ASSIGNMENT - Write out again, please, the records below from the first line to the line holding "with These Ideas</u></a></li>", inclusive, and nothing else.
INFORMATION GIVEN START
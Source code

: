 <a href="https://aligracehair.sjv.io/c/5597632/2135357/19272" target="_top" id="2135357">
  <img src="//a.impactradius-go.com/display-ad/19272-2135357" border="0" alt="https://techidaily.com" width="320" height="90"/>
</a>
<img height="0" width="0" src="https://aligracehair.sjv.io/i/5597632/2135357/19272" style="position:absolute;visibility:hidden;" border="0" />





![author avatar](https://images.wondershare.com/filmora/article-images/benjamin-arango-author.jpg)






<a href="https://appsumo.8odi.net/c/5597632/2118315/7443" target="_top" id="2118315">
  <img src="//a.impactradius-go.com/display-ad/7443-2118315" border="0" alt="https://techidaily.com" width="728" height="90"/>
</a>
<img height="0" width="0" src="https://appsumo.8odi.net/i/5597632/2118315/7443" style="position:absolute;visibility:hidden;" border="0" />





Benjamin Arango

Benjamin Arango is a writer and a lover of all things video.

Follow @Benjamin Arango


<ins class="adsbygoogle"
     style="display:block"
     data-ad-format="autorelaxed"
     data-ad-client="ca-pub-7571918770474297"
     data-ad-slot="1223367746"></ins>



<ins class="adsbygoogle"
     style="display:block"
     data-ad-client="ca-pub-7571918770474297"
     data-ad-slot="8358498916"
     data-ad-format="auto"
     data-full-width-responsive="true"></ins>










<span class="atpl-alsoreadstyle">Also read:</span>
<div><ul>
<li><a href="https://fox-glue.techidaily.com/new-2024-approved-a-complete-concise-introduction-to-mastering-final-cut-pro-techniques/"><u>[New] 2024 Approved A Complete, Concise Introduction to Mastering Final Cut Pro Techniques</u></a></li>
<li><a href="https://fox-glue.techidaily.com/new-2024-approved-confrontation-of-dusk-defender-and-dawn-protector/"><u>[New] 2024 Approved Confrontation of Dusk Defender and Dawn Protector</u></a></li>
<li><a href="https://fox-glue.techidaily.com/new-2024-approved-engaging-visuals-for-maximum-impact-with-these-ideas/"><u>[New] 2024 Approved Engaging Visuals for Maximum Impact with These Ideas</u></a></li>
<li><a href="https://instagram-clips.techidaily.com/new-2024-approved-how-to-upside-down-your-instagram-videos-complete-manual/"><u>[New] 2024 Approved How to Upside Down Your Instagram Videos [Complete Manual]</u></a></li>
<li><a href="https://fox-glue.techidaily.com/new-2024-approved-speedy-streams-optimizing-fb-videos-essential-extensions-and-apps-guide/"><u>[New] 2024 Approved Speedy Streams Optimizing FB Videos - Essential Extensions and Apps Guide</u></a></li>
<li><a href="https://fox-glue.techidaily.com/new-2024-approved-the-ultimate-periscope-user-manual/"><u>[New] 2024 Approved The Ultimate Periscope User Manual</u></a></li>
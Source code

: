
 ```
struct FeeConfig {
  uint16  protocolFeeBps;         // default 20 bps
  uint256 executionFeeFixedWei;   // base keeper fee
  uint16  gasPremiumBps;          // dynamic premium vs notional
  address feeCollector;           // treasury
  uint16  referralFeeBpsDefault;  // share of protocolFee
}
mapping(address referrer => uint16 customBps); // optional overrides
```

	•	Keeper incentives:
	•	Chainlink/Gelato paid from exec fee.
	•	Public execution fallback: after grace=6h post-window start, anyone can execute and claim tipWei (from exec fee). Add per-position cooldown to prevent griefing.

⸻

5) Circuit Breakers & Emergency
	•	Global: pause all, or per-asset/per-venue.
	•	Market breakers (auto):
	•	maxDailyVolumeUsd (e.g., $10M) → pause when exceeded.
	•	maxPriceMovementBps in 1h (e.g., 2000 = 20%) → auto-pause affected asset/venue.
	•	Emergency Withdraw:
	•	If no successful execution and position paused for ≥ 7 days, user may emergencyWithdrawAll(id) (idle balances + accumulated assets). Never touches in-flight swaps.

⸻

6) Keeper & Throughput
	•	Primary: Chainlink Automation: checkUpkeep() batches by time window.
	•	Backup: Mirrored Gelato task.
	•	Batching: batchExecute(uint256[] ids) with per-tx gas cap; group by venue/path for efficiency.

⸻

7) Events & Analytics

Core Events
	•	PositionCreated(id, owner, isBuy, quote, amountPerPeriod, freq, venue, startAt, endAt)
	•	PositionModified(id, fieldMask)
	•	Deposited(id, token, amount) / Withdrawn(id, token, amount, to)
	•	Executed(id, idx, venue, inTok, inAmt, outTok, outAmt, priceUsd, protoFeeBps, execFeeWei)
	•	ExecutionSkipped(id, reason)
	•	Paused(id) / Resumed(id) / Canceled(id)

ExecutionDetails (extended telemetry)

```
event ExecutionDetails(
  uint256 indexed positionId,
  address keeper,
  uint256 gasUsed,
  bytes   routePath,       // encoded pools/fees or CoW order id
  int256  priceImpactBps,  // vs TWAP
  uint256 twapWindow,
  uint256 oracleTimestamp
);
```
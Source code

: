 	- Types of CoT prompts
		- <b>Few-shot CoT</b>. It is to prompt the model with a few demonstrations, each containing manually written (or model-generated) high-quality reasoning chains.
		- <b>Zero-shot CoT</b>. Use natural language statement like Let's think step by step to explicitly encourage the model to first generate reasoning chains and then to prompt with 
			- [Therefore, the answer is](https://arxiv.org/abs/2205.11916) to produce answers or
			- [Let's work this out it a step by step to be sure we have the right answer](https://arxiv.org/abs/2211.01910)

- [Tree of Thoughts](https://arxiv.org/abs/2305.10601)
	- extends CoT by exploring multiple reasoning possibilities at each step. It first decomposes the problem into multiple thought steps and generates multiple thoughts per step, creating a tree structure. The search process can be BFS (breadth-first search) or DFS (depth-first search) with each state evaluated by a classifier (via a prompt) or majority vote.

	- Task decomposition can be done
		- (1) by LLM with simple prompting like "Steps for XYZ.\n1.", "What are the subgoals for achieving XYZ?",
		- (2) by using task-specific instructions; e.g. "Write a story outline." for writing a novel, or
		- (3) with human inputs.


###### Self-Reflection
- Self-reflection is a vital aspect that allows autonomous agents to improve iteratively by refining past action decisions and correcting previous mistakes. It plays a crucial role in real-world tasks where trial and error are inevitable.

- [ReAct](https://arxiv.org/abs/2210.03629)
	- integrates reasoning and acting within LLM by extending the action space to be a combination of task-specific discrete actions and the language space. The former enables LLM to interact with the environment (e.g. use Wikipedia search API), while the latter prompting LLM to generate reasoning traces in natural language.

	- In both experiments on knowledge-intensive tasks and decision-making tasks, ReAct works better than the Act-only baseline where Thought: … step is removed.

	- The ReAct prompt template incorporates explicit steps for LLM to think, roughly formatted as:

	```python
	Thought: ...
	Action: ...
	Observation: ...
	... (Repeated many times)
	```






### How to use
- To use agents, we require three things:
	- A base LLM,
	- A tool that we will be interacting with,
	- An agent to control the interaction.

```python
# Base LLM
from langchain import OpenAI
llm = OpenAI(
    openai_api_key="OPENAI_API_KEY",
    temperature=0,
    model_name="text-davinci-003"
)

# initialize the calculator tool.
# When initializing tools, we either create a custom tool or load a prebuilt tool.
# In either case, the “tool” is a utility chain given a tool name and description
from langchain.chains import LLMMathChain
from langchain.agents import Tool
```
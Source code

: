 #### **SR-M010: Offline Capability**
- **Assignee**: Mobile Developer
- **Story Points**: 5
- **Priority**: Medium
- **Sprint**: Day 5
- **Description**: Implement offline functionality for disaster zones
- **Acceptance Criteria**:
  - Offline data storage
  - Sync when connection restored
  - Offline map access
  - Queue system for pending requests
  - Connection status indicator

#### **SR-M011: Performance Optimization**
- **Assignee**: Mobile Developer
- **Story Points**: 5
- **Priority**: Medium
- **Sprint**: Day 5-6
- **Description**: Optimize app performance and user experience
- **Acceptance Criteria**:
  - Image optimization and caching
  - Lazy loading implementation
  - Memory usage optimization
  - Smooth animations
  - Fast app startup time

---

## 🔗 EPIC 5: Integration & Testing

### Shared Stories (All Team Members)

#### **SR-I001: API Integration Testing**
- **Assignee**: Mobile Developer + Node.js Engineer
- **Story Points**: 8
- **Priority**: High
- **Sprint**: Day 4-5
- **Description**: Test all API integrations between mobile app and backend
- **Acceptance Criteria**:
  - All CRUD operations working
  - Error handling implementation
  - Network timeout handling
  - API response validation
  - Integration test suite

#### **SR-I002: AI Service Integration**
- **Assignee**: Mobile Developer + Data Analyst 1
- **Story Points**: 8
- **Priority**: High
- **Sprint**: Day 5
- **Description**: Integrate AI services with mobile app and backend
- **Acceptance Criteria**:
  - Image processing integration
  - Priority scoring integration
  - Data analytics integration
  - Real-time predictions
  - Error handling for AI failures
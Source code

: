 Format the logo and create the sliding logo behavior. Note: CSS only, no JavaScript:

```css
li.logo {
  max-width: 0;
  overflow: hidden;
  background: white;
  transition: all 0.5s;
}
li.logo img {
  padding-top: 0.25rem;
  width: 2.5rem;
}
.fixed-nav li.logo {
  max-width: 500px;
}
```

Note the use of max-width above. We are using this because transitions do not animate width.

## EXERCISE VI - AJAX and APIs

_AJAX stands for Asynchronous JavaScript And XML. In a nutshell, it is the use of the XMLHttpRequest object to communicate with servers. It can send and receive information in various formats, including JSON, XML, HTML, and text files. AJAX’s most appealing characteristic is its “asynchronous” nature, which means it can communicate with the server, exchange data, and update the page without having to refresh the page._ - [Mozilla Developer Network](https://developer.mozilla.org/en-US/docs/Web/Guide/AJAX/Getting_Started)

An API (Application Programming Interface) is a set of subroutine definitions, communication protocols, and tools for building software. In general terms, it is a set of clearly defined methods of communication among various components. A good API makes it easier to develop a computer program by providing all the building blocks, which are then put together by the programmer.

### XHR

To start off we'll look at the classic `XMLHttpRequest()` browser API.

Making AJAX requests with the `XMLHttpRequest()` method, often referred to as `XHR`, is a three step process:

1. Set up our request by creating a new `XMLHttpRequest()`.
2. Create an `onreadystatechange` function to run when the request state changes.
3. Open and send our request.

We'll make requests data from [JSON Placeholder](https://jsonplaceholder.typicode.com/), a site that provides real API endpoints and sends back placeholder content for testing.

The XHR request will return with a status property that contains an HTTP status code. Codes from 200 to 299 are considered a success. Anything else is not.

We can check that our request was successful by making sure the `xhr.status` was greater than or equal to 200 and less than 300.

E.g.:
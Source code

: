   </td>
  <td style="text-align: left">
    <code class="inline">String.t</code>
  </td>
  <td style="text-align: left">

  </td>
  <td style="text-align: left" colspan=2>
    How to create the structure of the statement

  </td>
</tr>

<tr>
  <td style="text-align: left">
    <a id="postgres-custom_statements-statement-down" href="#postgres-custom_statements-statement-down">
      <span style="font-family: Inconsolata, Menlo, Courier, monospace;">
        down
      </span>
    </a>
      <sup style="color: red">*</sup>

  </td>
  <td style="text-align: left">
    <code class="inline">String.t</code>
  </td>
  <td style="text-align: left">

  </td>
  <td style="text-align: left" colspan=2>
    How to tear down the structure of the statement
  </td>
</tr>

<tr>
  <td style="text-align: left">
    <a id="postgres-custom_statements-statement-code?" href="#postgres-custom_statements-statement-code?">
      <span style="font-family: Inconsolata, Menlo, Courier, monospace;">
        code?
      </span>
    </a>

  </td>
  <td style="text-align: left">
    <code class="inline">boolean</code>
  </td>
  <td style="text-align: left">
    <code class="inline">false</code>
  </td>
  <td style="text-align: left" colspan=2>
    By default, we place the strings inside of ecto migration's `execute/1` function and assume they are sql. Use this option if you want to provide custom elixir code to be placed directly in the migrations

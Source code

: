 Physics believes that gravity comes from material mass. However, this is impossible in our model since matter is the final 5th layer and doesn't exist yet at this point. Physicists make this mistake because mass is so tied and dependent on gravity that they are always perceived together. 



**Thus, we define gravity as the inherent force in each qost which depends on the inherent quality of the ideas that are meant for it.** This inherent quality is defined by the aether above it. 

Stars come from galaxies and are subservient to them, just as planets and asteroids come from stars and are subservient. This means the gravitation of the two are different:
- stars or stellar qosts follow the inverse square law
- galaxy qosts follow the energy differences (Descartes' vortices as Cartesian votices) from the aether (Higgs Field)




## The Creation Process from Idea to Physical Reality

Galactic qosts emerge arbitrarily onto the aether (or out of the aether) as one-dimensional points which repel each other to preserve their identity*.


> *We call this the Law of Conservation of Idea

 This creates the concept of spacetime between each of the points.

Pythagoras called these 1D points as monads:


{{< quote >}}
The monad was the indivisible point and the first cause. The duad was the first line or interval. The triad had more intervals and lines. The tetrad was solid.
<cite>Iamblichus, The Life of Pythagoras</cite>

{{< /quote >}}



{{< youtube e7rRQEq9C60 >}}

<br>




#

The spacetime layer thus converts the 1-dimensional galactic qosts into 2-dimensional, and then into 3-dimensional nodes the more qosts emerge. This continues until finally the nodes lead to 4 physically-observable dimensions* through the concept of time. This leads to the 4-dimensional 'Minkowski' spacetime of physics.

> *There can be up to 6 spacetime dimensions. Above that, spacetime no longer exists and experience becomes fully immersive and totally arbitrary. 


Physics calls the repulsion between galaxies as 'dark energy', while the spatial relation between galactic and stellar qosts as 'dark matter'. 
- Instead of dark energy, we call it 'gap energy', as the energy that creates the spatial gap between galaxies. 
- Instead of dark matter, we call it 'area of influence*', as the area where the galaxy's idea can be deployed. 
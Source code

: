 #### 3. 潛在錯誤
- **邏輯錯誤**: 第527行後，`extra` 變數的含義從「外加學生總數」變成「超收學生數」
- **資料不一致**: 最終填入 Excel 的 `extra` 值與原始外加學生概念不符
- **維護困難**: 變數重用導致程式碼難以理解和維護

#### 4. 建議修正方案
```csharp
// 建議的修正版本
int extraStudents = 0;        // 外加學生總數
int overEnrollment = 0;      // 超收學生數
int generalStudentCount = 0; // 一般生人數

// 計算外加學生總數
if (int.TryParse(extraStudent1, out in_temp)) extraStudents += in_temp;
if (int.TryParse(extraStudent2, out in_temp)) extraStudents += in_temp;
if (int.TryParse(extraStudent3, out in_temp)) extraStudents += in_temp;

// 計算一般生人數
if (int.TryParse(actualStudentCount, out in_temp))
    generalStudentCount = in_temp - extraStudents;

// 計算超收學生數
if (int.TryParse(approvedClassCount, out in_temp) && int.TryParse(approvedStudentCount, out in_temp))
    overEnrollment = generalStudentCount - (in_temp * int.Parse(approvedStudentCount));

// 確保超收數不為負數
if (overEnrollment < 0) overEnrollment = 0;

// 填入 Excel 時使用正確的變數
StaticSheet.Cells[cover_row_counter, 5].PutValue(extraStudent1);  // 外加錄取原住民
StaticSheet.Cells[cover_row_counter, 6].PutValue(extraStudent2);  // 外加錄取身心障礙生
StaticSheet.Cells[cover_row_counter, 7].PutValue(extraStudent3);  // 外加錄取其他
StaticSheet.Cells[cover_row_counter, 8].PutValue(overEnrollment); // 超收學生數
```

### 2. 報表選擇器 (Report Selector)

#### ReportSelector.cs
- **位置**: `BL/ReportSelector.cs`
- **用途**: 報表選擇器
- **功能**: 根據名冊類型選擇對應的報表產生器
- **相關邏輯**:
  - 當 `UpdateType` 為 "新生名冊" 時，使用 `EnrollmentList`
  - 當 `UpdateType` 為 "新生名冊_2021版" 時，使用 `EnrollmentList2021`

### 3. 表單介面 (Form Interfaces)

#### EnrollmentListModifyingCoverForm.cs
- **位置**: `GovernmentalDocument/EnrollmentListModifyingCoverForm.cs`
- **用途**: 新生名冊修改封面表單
INFORMATION GIVEN END
SOLUTION FOR THIS TASK -
Source code

: <a href="https://aligracehair.sjv.io/c/5597632/2135357/19272" target="_top" id="2135357">
  <img src="//a.impactradius-go.com/display-ad/19272-2135357" border="0" alt="https://techidaily.com" width="320" height="90"/>
</a>
<img height="0" width="0" src="https://aligracehair.sjv.io/i/5597632/2135357/19272" style="position:absolute;visibility:hidden;" border="0" />





![author avatar](https://images.wondershare.com/filmora/article-images/benjamin-arango-author.jpg)






<a href="https://appsumo.8odi.net/c/5597632/2118315/7443" target="_top" id="2118315">
  <img src="//a.impactradius-go.com/display-ad/7443-2118315" border="0" alt="https://techidaily.com" width="728" height="90"/>
</a>
<img height="0" width="0" src="https://appsumo.8odi.net/i/5597632/2118315/7443" style="position:absolute;visibility:hidden;" border="0" />





Benjamin Arango

Benjamin Arango is a writer and a lover of all things video.

Follow @Benjamin Arango


<ins class="adsbygoogle"
     style="display:block"
     data-ad-format="autorelaxed"
     data-ad-client="ca-pub-7571918770474297"
     data-ad-slot="1223367746"></ins>



<ins class="adsbygoogle"
     style="display:block"
     data-ad-client="ca-pub-7571918770474297"
     data-ad-slot="8358498916"
     data-ad-format="auto"
     data-full-width-responsive="true"></ins>










<span class="atpl-alsoreadstyle">Also read:</span>
<div><ul>
<li><a href="https://fox-glue.techidaily.com/new-2024-approved-a-complete-concise-introduction-to-mastering-final-cut-pro-techniques/"><u>[New] 2024 Approved A Complete, Concise Introduction to Mastering Final Cut Pro Techniques</u></a></li>
<li><a href="https://fox-glue.techidaily.com/new-2024-approved-confrontation-of-dusk-defender-and-dawn-protector/"><u>[New] 2024 Approved Confrontation of Dusk Defender and Dawn Protector</u></a></li>
<li><a href="https://fox-glue.techidaily.com/new-2024-approved-engaging-visuals-for-maximum-impact-with-these-ideas/"><u>[New] 2024 Approved Engaging Visuals for Maximum Impact with These Ideas</u></a></li>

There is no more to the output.